The New Delhi agency said it had received the information from reliable diplomatic sources. It said diplomatic visitors reported that Mao mumbled and trembled while speaking. The agency said even Mao's interpreters have difficulty understanding him.

Earlier, the March of the Nation of New Delhi reported in its July 10 issue that a "duplicate Mao Tse-tung has cropped up" in Peiping. It attributed its information to "highly reliable sources".

Under the heading "Hoax of the Century" and "Peking Parades Mao's Double", the Indian paper said the Peiping regime is "playing a very sinister game by placing before the unsuspecting public a Mao double since the middle of May when the 'original' was reportedly seriously ill". Peiping has insisted that Mao is in good health.

The paper said the "brilliant idea" was thought up to remove suspicion and throw dust in the eyes of foreign diplomats stationed in Peiping.

Doubting Barbers

The Christian Science Monitor of Boston said in an editorial August 6 that a recent episode is Sian, capital of Shensi province, has "confirmed our belief that many Chinese (on the mainland) must be taking the present cult of 'Chairman' Mao Tse-tung with at least a grain of salt."

The paper cited a report from the Yugoslav official news agency "Tanjug" as saying that 18 of 19 barber shop managers of Sian "have dug their toes in against a Communist Party proposal for the setting aside of four working hours a week ... to study 'Chairman' Mao's works."

It quoted Tanjug: "The managers had the temerity to say that 'in the barber profession, business comes first.' A member of the Sian Barber Center, Kang Hen-an, is quoted as saying 'for a barber, the most important thing ... is to do as many haircults as possible, and to earn as much as possible for his collective and himself. Insofar as his politics are concerned, customers in most instances are not interested in them; they are interested first of all in having their hair cut.' "
Commenting on this, the Monitor said: "And that of course is why most of us go to the barber's."

Wigs From Corpses

Human hair exported from the Chinese mainland to make wigs comes from the corpses of women, according to an American journalist who visited the Far East recently.

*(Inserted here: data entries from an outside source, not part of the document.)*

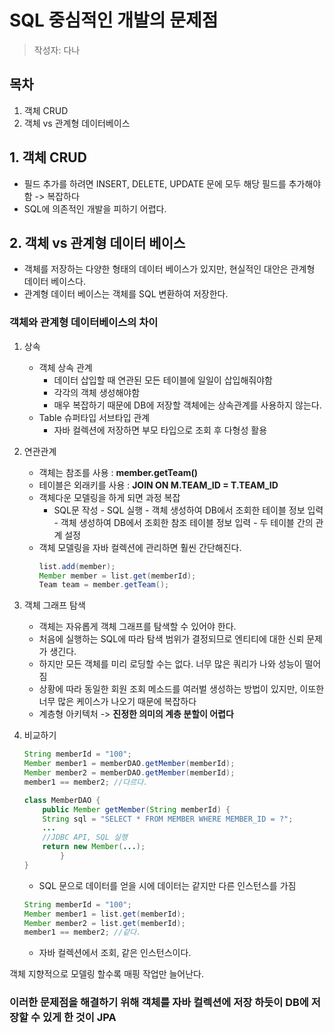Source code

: # SQL 중심적인 개발의 문제점
> 작성자: 다나

## 목차
1. 객체 CRUD
2. 객체 vs 관계형 데이터베이스

## 1. 객체 CRUD
- 필드 추가를 하려면 INSERT, DELETE, UPDATE 문에 모두 해당 필드를 추가해야함 -> 복잡하다
- SQL에 의존적인 개발을 피하기 어렵다.

## 2. 객체 vs 관계형 데이터 베이스
- 객체를 저장하는 다양한 형태의 데이터 베이스가 있지만, 현실적인 대안은 관계형 데이터 베이스다.
- 관계형 데이터 베이스는 객체를 SQL 변환하여 저장한다.
### 객체와 관계형 데이터베이스의 차이

1. 상속
    - 객체 상속 관계
        - 데이터 삽입할 때 연관된 모든 테이블에 일일이 삽입해줘야함
        - 각각의 객체 생성해야함
        - 매우 복잡하기 때문에 DB에 저장할 객체에는 상속관계를 사용하지 않는다.
    - Table 슈퍼타입 서브타입 관계
        - 자바 컬렉션에 저장하면 부모 타입으로 조회 후 다형성 활용
2. 연관관계
    - 객체는 참조를 사용 : **member.getTeam()**
    - 테이블은 외래키를 사용 : **JOIN ON M.TEAM_ID = T.TEAM_ID**
    - 객체다운 모델링을 하게 되면 과정 복잡
        - SQL문 작성 - SQL 실행 - 객체 생성하여 DB에서 조회한 테이블 정보 입력 - 객체 생성하여 DB에서 조회한 참조 테이블 정보 입력 - 두 테이블 간의 관계 설정
    - 객체 모델링을 자바 컬렉션에 관리하면 훨씬 간단해진다.
      ```java
      list.add(member);
      Member member = list.get(memberId);
      Team team = member.getTeam();
      ```
3. 객체 그래프 탐색
   - 객체는 자유롭게 객체 그래프를 탐색할 수 있어야 한다.
   - 처음에 실행하는 SQL에 따라 탐색 범위가 결정되므로 엔티티에 대한 신뢰 문제가 생긴다.
   - 하지만 모든 객체를 미리 로딩할 수는 없다. 너무 많은 쿼리가 나와 성능이 떨어짐
   - 상황에 따라 동일한 회원 조회 메소드를 여러벌 생성하는 방법이 있지만, 이또한 너무 많은 케이스가 나오기 때문에 복잡하다
   - 계층형 아키텍처 -> **진정한 의미의 계층 분할이 어렵다**
4. 비교하기
    ```java
    String memberId = "100";
    Member member1 = memberDAO.getMember(memberId);
    Member member2 = memberDAO.getMember(memberId);
    member1 == member2; //다르다.

    class MemberDAO {
        public Member getMember(String memberId) {
        String sql = "SELECT * FROM MEMBER WHERE MEMBER_ID = ?";
        ...
        //JDBC API, SQL 실행
        return new Member(...);
            }
    }
    ```
    - SQL 문으로 데이터를 얻을 시에 데이터는 같지만 다른 인스턴스를 가짐

    
    ```java
    String memberId = "100";
    Member member1 = list.get(memberId);
    Member member2 = list.get(memberId);
    member1 == member2; //같다.
    ```
   - 자바 컬렉션에서 조회, 같은 인스턴스이다.


객체 지향적으로 모델링 할수록 매핑 작업만 늘어난다.
### 이러한 문제점을 해결하기 위해 객체를 자바 컬렉션에 저장 하듯이 DB에 저장할 수 있게 한 것이 JPA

In the New York Insiders' Newsletter for July 26, Jeff Endrst said the Chinese Communists exported US$10 million worth of human hair in 1964.

Labeled "Made in Hongkong", each wig is priced at US$23-26 wholesale in the British colony. The retail price in the United States is more than US$40. This is lower than wigs of European origin.

African Indignation

Marking the fifth anniversary of Ivory Coast independence August 8, President Houphouet-Boigny said the Peiping regime represents a threat to peace in Africa and to Africa's unity and independence.

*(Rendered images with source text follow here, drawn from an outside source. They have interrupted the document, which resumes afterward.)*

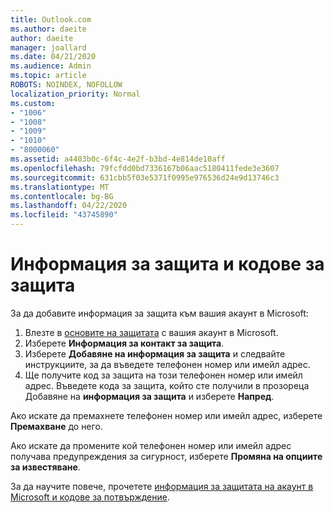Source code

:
 ```yaml
---
title: Outlook.com
ms.author: daeite
author: daeite
manager: joallard
ms.date: 04/21/2020
ms.audience: Admin
ms.topic: article
ROBOTS: NOINDEX, NOFOLLOW
localization_priority: Normal
ms.custom:
- "1006"
- "1008"
- "1009"
- "1010"
- "8000060"
ms.assetid: a4403b0c-6f4c-4e2f-b3bd-4e814de10aff
ms.openlocfilehash: 79fcfdd0bd7336167b06aac5180411fede3e3607
ms.sourcegitcommit: 631cbb5f03e5371f0995e976536d24e9d13746c3
ms.translationtype: MT
ms.contentlocale: bg-BG
ms.lasthandoff: 04/22/2020
ms.locfileid: "43745890"
---
```

# <a name="security-info-and-security-codes"></a>Информация за защита и кодове за защита

За да добавите информация за защита към вашия акаунт в Microsoft:

1. Влезте в [основите на защитата](https://account.microsoft.com/security) с вашия акаунт в Microsoft.
1. Изберете **Информация за контакт за защита**.
1. Изберете **Добавяне на информация за защита** и следвайте инструкциите, за да въведете телефонен номер или имейл адрес.
1. Ще получите код за защита на този телефонен номер или имейл адрес. Въведете кода за защита, който сте получили в прозореца Добавяне на **информация за защита** и изберете **Напред**.

Ако искате да премахнете телефонен номер или имейл адрес, изберете **Премахване** до него.

Ако искате да промените кой телефонен номер или имейл адрес получава предупреждения за сигурност, изберете **Промяна на опциите за известяване**.

За да научите повече, прочетете [информация за защитата на акаунт в Microsoft и кодове за потвърждение](https://support.microsoft.com/help/12428/).
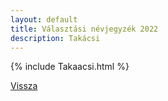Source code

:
 ```yaml
---
layout: default
title: Választási névjegyzék 2022
description: Takácsi
---
```


{% include Takaacsi.html %}

[Vissza](./)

He described the Chinese Communists as intransigent and inhuman, with "absolute scorn for the individual and human dignity."

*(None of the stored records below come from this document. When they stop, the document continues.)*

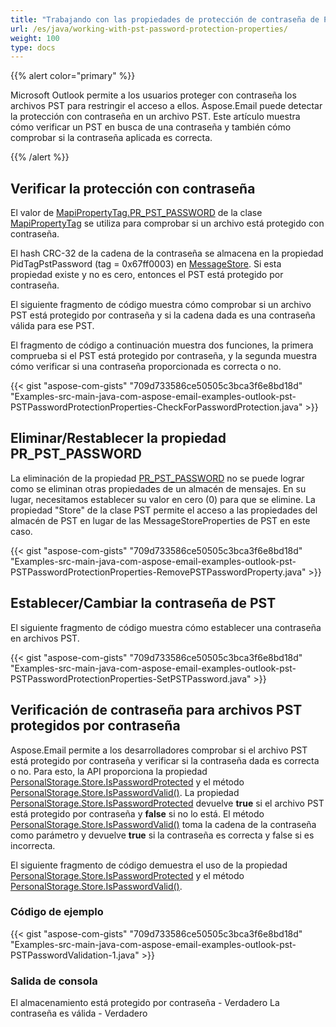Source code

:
 ```yaml
---
title: "Trabajando con las propiedades de protección de contraseña de PST"
url: /es/java/working-with-pst-password-protection-properties/
weight: 100
type: docs
---
```


{{% alert color="primary" %}} 

Microsoft Outlook permite a los usuarios proteger con contraseña los archivos PST para restringir el acceso a ellos. Aspose.Email puede detectar la protección con contraseña en un archivo PST. Este artículo muestra cómo verificar un PST en busca de una contraseña y también cómo comprobar si la contraseña aplicada es correcta.

{{% /alert %}} 

## **Verificar la protección con contraseña**

El valor de [MapiPropertyTag.PR_PST_PASSWORD](https://reference.aspose.com/email/java/com.aspose.email/mapipropertytag/#PR-PST-PASSWORD) de la clase [MapiPropertyTag](https://reference.aspose.com/email/java/com.aspose.email/mapipropertytag/) se utiliza para comprobar si un archivo está protegido con contraseña.

El hash CRC-32 de la cadena de la contraseña se almacena en la propiedad PidTagPstPassword (tag = 0x67ff0003) en [MessageStore](https://reference.aspose.com/email/java/com.aspose.email/messagestore/). Si esta propiedad existe y no es cero, entonces el PST está protegido por contraseña.

El siguiente fragmento de código muestra cómo comprobar si un archivo PST está protegido por contraseña y si la cadena dada es una contraseña válida para ese PST.

El fragmento de código a continuación muestra dos funciones, la primera comprueba si el PST está protegido por contraseña, y la segunda muestra cómo verificar si una contraseña proporcionada es correcta o no.

{{< gist "aspose-com-gists" "709d733586ce50505c3bca3f6e8bd18d" "Examples-src-main-java-com-aspose-email-examples-outlook-pst-PSTPasswordProtectionProperties-CheckForPasswordProtection.java" >}}

## **Eliminar/Restablecer la propiedad PR_PST_PASSWORD**

La eliminación de la propiedad [PR_PST_PASSWORD](https://reference.aspose.com/email/java/com.aspose.email/mapipropertytag/#PR-PST-PASSWORD) no se puede lograr como se eliminan otras propiedades de un almacén de mensajes. En su lugar, necesitamos establecer su valor en cero (0) para que se elimine. La propiedad "Store" de la clase PST permite el acceso a las propiedades del almacén de PST en lugar de las MessageStoreProperties de PST en este caso.

{{< gist "aspose-com-gists" "709d733586ce50505c3bca3f6e8bd18d" "Examples-src-main-java-com-aspose-email-examples-outlook-pst-PSTPasswordProtectionProperties-RemovePSTPasswordProperty.java" >}}

## **Establecer/Cambiar la contraseña de PST**

El siguiente fragmento de código muestra cómo establecer una contraseña en archivos PST.

{{< gist "aspose-com-gists" "709d733586ce50505c3bca3f6e8bd18d" "Examples-src-main-java-com-aspose-email-examples-outlook-pst-PSTPasswordProtectionProperties-SetPSTPassword.java" >}}

## **Verificación de contraseña para archivos PST protegidos por contraseña**

Aspose.Email permite a los desarrolladores comprobar si el archivo PST está protegido por contraseña y verificar si la contraseña dada es correcta o no. Para esto, la API proporciona la propiedad [PersonalStorage.Store.IsPasswordProtected](https://reference.aspose.com/email/java/com.aspose.email/messagestore/#isPasswordProtected--) y el método [PersonalStorage.Store.IsPasswordValid()](https://reference.aspose.com/email/java/com.aspose.email/messagestore/#isPasswordValid-java.lang.String-). La propiedad [PersonalStorage.Store.IsPasswordProtected](https://reference.aspose.com/email/java/com.aspose.email/messagestore/#isPasswordProtected--) devuelve **true** si el archivo PST está protegido por contraseña y **false** si no lo está. El método [PersonalStorage.Store.IsPasswordValid()](https://reference.aspose.com/email/java/com.aspose.email/messagestore/#isPasswordValid-java.lang.String-) toma la cadena de la contraseña como parámetro y devuelve **true** si la contraseña es correcta y false si es incorrecta.

El siguiente fragmento de código demuestra el uso de la propiedad [PersonalStorage.Store.IsPasswordProtected](https://reference.aspose.com/email/java/com.aspose.email/messagestore/#isPasswordProtected--) y el método [PersonalStorage.Store.IsPasswordValid()](https://reference.aspose.com/email/java/com.aspose.email/messagestore/#isPasswordValid-java.lang.String-).

### **Código de ejemplo**

{{< gist "aspose-com-gists" "709d733586ce50505c3bca3f6e8bd18d" "Examples-src-main-java-com-aspose-email-examples-outlook-pst-PSTPasswordValidation-1.java" >}}

### **Salida de consola**

El almacenamiento está protegido por contraseña - Verdadero
La contraseña es válida - Verdadero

Houphouet-Boigny said that the Chinese Reds are trying to pursue an expansionist policy in Africa, and that the Africans only want to live in peace among themselves and with the outside world.

This was only one example of African indignation directed against the Chinese Reds.

Following expulsion of a Communist "New China News Agency" correspondent, the general secretary of the Kenya Federation of Labor on July 29 demanded the closure of the Chinese Communist "embassy" in Nairobi.

"Workers ask that this embassy be permanently closed," said Clement Lubembe.

He said the federation has been warning the Kenya government of Chinese Communist activities for a long time.

Security Minister Njoroge Mungai told Parliament July 29 that all tourist movements are being watched.

Wang Te-ming, the NCNA "correspondent" deported July 23, reportedly had traveled throughout Kenya during his 18 months of stay, paying money to persons opposed to the government.

Huge Labor Camps

The overseas Chinese community in Georgetown, British Guiana, is being bullied and blackmailed by the Peiping regime's overseas agents, columnist Victor Riesel reported from the capital of that British colony in South America July 30.

Riesel said in an article published in New York newspapers that he learned from overseas Chinese in Georgetown of conditions in Communist labor camps:

"They have what I believe to be irrefutable documentation of the existence of slave labor camps on the mainland. These are 'labor reform farms' far more ghastly than even the notorious Russian Vorkuta Penal Labor Camp reportedly dissolved by the Soviets.

"The documentation made to this reporter disclosed that at least 4,000,000 persons have died of exhaustion, starvation or beatings in the (Red) Chinese prison labor camps in the past 14 years.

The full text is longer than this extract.